# WHAT YOU SHOULD DO:
Copy all entries verbatim and keep any pictures out of the copy.
++++ EXERCISE MATERIALS ++++
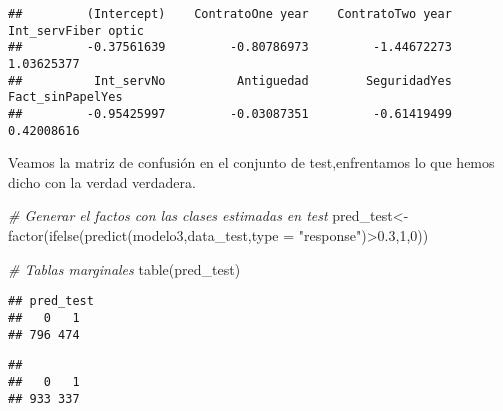 \documentclass[
]{article}
\newenvironment{Shaded}{\begin{snugshade}}{\end{snugshade}}
\newcommand{\AttributeTok}[1]{\textcolor[rgb]{0.77,0.63,0.00}{#1}}
\newcommand{\CommentTok}[1]{\textcolor[rgb]{0.56,0.35,0.01}{\textit{#1}}}
\newcommand{\DecValTok}[1]{\textcolor[rgb]{0.00,0.00,0.81}{#1}}
\newcommand{\FloatTok}[1]{\textcolor[rgb]{0.00,0.00,0.81}{#1}}
\newcommand{\FunctionTok}[1]{\textcolor[rgb]{0.00,0.00,0.00}{#1}}
\newcommand{\NormalTok}[1]{#1}
\newcommand{\OtherTok}[1]{\textcolor[rgb]{0.56,0.35,0.01}{#1}}
\newcommand{\SpecialCharTok}[1]{\textcolor[rgb]{0.00,0.00,0.00}{#1}}
\newcommand{\StringTok}[1]{\textcolor[rgb]{0.31,0.60,0.02}{#1}}
\begin{document}
\begin{verbatim}
##         (Intercept)    ContratoOne year    ContratoTwo year Int_servFiber optic 
##         -0.37561639         -0.80786973         -1.44672273          1.03625377 
##          Int_servNo          Antiguedad        SeguridadYes    Fact_sinPapelYes 
##         -0.95425997         -0.03087351         -0.61419499          0.42008616
\end{verbatim}

Veamos la matriz de confusión en el conjunto de test,enfrentamos lo que
hemos dicho con la verdad verdadera.

\begin{Shaded}
\begin{Highlighting}[]
\CommentTok{\# Generar el factos con las clases estimadas en test}
\NormalTok{pred\_test}\OtherTok{\textless{}{-}}\FunctionTok{factor}\NormalTok{(}\FunctionTok{ifelse}\NormalTok{(}\FunctionTok{predict}\NormalTok{(modelo3,data\_test,}\AttributeTok{type =} \StringTok{"response"}\NormalTok{)}\SpecialCharTok{\textgreater{}}\FloatTok{0.3}\NormalTok{,}\DecValTok{1}\NormalTok{,}\DecValTok{0}\NormalTok{))}

\CommentTok{\# Tablas marginales}
\FunctionTok{table}\NormalTok{(pred\_test)}
\end{Highlighting}
\end{Shaded}

\begin{verbatim}
## pred_test
##   0   1 
## 796 474
\end{verbatim}

\begin{Shaded}
\end{Shaded}

\begin{verbatim}
## 
##   0   1 
## 933 337
\end{verbatim}

\begin{Shaded}
\end{Shaded}
\end{document}

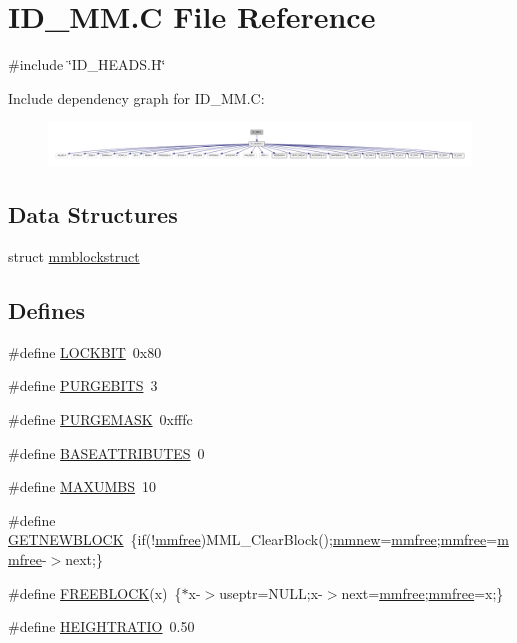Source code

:\hypertarget{ID__MM_8C}{
\section{ID\_\-MM.C File Reference}
\label{ID__MM_8C}
}
{\ttfamily \#include \char`\"{}ID\_\-HEADS.H\char`\"{}}\par
Include dependency graph for ID\_\-MM.C:
\nopagebreak
\begin{figure}[H]
\begin{center}
\leavevmode
\includegraphics[width=400pt]{ID__MM_8C__incl}
\end{center}
\end{figure}
\subsection*{Data Structures}
\begin{DoxyCompactItemize}
\item 
struct \hyperlink{structmmblockstruct}{mmblockstruct}
\end{DoxyCompactItemize}
\subsection*{Defines}
\begin{DoxyCompactItemize}
\item 
\#define \hyperlink{ID__MM_8C_aabc3e2420aaa1894ef93db2e79d46190}{LOCKBIT}~0x80
\item 
\#define \hyperlink{ID__MM_8C_a15d145cd64571b57c71e4d6febbad2b1}{PURGEBITS}~3
\item 
\#define \hyperlink{ID__MM_8C_a33789ff93c545544d0fbc18b9ee5af46}{PURGEMASK}~0xfffc
\item 
\#define \hyperlink{ID__MM_8C_ac89d2b87b2f92d28a64ede5b5d54de53}{BASEATTRIBUTES}~0
\item 
\#define \hyperlink{ID__MM_8C_a34224dc207eab1f973bca289f2929b2c}{MAXUMBS}~10
\item 
\#define \hyperlink{ID__MM_8C_ab83743123fce30a521eb7f46dec877d7}{GETNEWBLOCK}~\{if(!\hyperlink{ID__MM_8C_abdac14ac0a96a28e4b111015263bd9fa}{mmfree})MML\_\-ClearBlock();\hyperlink{ID__MM_8C_ae7f89fec09993591be9e423abd165413}{mmnew}=\hyperlink{ID__MM_8C_abdac14ac0a96a28e4b111015263bd9fa}{mmfree};\hyperlink{ID__MM_8C_abdac14ac0a96a28e4b111015263bd9fa}{mmfree}=\hyperlink{ID__MM_8C_abdac14ac0a96a28e4b111015263bd9fa}{mmfree}-\/$>$next;\}
\item 
\#define \hyperlink{ID__MM_8C_aa6e39e23784d140eccabf75ee388335e}{FREEBLOCK}(x)~\{$\ast$x-\/$>$useptr=NULL;x-\/$>$next=\hyperlink{ID__MM_8C_abdac14ac0a96a28e4b111015263bd9fa}{mmfree};\hyperlink{ID__MM_8C_abdac14ac0a96a28e4b111015263bd9fa}{mmfree}=x;\}
\item 
\#define \hyperlink{ID__MM_8C_a44c330a526c90af7338c21adcc69fa63}{HEIGHTRATIO}~0.50
\end{DoxyCompactItemize}
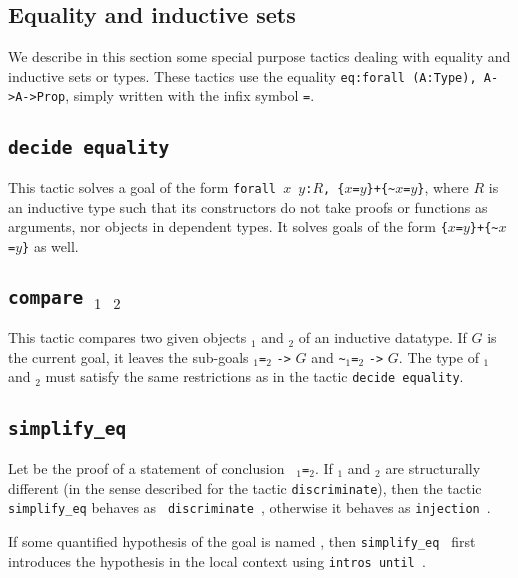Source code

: \begin{coq_example*}
\section{Equality and inductive sets}

We describe in this section some special purpose tactics dealing with
equality and inductive sets or types. These tactics use the equality
{\tt eq:forall (A:Type), A->A->Prop}, simply written with the
infix symbol {\tt =}.

\subsection{\tt decide equality
\label{decideequality}
}

This tactic solves a goal of the form
{\tt forall $x$ $y$:$R$, \{$x$=$y$\}+\{\verb|~|$x$=$y$\}}, where $R$
is an inductive type such that its constructors do not take proofs or
functions as arguments, nor objects in dependent types.
It solves goals of the form {\tt \{$x$=$y$\}+\{\verb|~|$x$=$y$\}} as well.

\subsection{\tt compare \term$_1$ \term$_2$
}

This tactic compares two given objects \term$_1$ and \term$_2$
of an inductive datatype. If $G$ is the current goal, it leaves the sub-goals
\term$_1${\tt =}\term$_2$ {\tt ->} $G$ and \verb|~|\term$_1${\tt =}\term$_2$
{\tt ->} $G$. The type
of \term$_1$ and \term$_2$ must satisfy the same restrictions as in the tactic
\texttt{decide equality}.

\subsection{\tt simplify\_eq {\term}
\label{simplify-eq}}

Let {\term} be the proof of a statement of conclusion {\tt
  {\term$_1$}={\term$_2$}}. If {\term$_1$} and
{\term$_2$} are structurally different (in the sense described for the
tactic {\tt discriminate}), then the tactic {\tt simplify\_eq} behaves as {\tt
  discriminate {\term}}, otherwise it behaves as {\tt injection
  {\term}}.

\Rem If some quantified hypothesis of the goal is named {\ident}, then
{\tt simplify\_eq {\ident}} first introduces the hypothesis in the local
context using \texttt{intros until \ident}.


\end{coq_example*}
++++
# EXPECTED ANSWER:
 \documentclass[
]{article}
\newenvironment{Shaded}{\begin{snugshade}}{\end{snugshade}}
\newcommand{\AttributeTok}[1]{\textcolor[rgb]{0.77,0.63,0.00}{#1}}
\newcommand{\CommentTok}[1]{\textcolor[rgb]{0.56,0.35,0.01}{\textit{#1}}}
\newcommand{\DecValTok}[1]{\textcolor[rgb]{0.00,0.00,0.81}{#1}}
\newcommand{\FloatTok}[1]{\textcolor[rgb]{0.00,0.00,0.81}{#1}}
\newcommand{\FunctionTok}[1]{\textcolor[rgb]{0.00,0.00,0.00}{#1}}
\newcommand{\NormalTok}[1]{#1}
\newcommand{\OtherTok}[1]{\textcolor[rgb]{0.56,0.35,0.01}{#1}}
\newcommand{\SpecialCharTok}[1]{\textcolor[rgb]{0.00,0.00,0.00}{#1}}
\newcommand{\StringTok}[1]{\textcolor[rgb]{0.31,0.60,0.02}{#1}}
\begin{document}
\begin{verbatim}
##         (Intercept)    ContratoOne year    ContratoTwo year Int_servFiber optic 
##         -0.37561639         -0.80786973         -1.44672273          1.03625377 
##          Int_servNo          Antiguedad        SeguridadYes    Fact_sinPapelYes 
##         -0.95425997         -0.03087351         -0.61419499          0.42008616
\end{verbatim}

Veamos la matriz de confusión en el conjunto de test,enfrentamos lo que
hemos dicho con la verdad verdadera.

\begin{Shaded}
\begin{Highlighting}[]
\CommentTok{\# Generar el factos con las clases estimadas en test}
\NormalTok{pred\_test}\OtherTok{\textless{}{-}}\FunctionTok{factor}\NormalTok{(}\FunctionTok{ifelse}\NormalTok{(}\FunctionTok{predict}\NormalTok{(modelo3,data\_test,}\AttributeTok{type =} \StringTok{"response"}\NormalTok{)}\SpecialCharTok{\textgreater{}}\FloatTok{0.3}\NormalTok{,}\DecValTok{1}\NormalTok{,}\DecValTok{0}\NormalTok{))}

\CommentTok{\# Tablas marginales}
\FunctionTok{table}\NormalTok{(pred\_test)}
\end{Highlighting}
\end{Shaded}

\begin{verbatim}
## pred_test
##   0   1 
## 796 474
\end{verbatim}

\begin{Shaded}
\end{Shaded}

\begin{verbatim}
## 
##   0   1 
## 933 337
\end{verbatim}

\begin{Shaded}
\end{Shaded}
\end{document}

Source code

:\hypertarget{ID__MM_8C}{
\section{ID\_\-MM.C File Reference}
\label{ID__MM_8C}
}
{\ttfamily \#include \char`\"{}ID\_\-HEADS.H\char`\"{}}\par
Include dependency graph for ID\_\-MM.C:
\nopagebreak
\begin{figure}[H]
\begin{center}
\leavevmode
\includegraphics[width=400pt]{ID__MM_8C__incl}
\end{center}
\end{figure}
\subsection*{Data Structures}
\begin{DoxyCompactItemize}
\item 
struct \hyperlink{structmmblockstruct}{mmblockstruct}
\end{DoxyCompactItemize}
\subsection*{Defines}
\begin{DoxyCompactItemize}
\item 
\#define \hyperlink{ID__MM_8C_aabc3e2420aaa1894ef93db2e79d46190}{LOCKBIT}~0x80
\item 
\#define \hyperlink{ID__MM_8C_a15d145cd64571b57c71e4d6febbad2b1}{PURGEBITS}~3
\item 
\#define \hyperlink{ID__MM_8C_a33789ff93c545544d0fbc18b9ee5af46}{PURGEMASK}~0xfffc
\item 
\#define \hyperlink{ID__MM_8C_ac89d2b87b2f92d28a64ede5b5d54de53}{BASEATTRIBUTES}~0
\item 
\#define \hyperlink{ID__MM_8C_a34224dc207eab1f973bca289f2929b2c}{MAXUMBS}~10
\item 
\#define \hyperlink{ID__MM_8C_ab83743123fce30a521eb7f46dec877d7}{GETNEWBLOCK}~\{if(!\hyperlink{ID__MM_8C_abdac14ac0a96a28e4b111015263bd9fa}{mmfree})MML\_\-ClearBlock();\hyperlink{ID__MM_8C_ae7f89fec09993591be9e423abd165413}{mmnew}=\hyperlink{ID__MM_8C_abdac14ac0a96a28e4b111015263bd9fa}{mmfree};\hyperlink{ID__MM_8C_abdac14ac0a96a28e4b111015263bd9fa}{mmfree}=\hyperlink{ID__MM_8C_abdac14ac0a96a28e4b111015263bd9fa}{mmfree}-\/$>$next;\}
\item 
\#define \hyperlink{ID__MM_8C_aa6e39e23784d140eccabf75ee388335e}{FREEBLOCK}(x)~\{$\ast$x-\/$>$useptr=NULL;x-\/$>$next=\hyperlink{ID__MM_8C_abdac14ac0a96a28e4b111015263bd9fa}{mmfree};\hyperlink{ID__MM_8C_abdac14ac0a96a28e4b111015263bd9fa}{mmfree}=x;\}
\item 
\#define \hyperlink{ID__MM_8C_a44c330a526c90af7338c21adcc69fa63}{HEIGHTRATIO}~0.50
\end{DoxyCompactItemize}
Source code

: \begin{coq_example*}
\section{Equality and inductive sets}

We describe in this section some special purpose tactics dealing with
equality and inductive sets or types. These tactics use the equality
{\tt eq:forall (A:Type), A->A->Prop}, simply written with the
infix symbol {\tt =}.

\subsection{\tt decide equality
\label{decideequality}
}

This tactic solves a goal of the form
{\tt forall $x$ $y$:$R$, \{$x$=$y$\}+\{\verb|~|$x$=$y$\}}, where $R$
is an inductive type such that its constructors do not take proofs or
functions as arguments, nor objects in dependent types.
It solves goals of the form {\tt \{$x$=$y$\}+\{\verb|~|$x$=$y$\}} as well.

\subsection{\tt compare \term$_1$ \term$_2$
}

This tactic compares two given objects \term$_1$ and \term$_2$
of an inductive datatype. If $G$ is the current goal, it leaves the sub-goals
\term$_1${\tt =}\term$_2$ {\tt ->} $G$ and \verb|~|\term$_1${\tt =}\term$_2$
{\tt ->} $G$. The type
of \term$_1$ and \term$_2$ must satisfy the same restrictions as in the tactic
\texttt{decide equality}.

\subsection{\tt simplify\_eq {\term}
\label{simplify-eq}}

Let {\term} be the proof of a statement of conclusion {\tt
  {\term$_1$}={\term$_2$}}. If {\term$_1$} and
{\term$_2$} are structurally different (in the sense described for the
tactic {\tt discriminate}), then the tactic {\tt simplify\_eq} behaves as {\tt
  discriminate {\term}}, otherwise it behaves as {\tt injection
  {\term}}.

\Rem If some quantified hypothesis of the goal is named {\ident}, then
{\tt simplify\_eq {\ident}} first introduces the hypothesis in the local
context using \texttt{intros until \ident}.


\end{coq_example*}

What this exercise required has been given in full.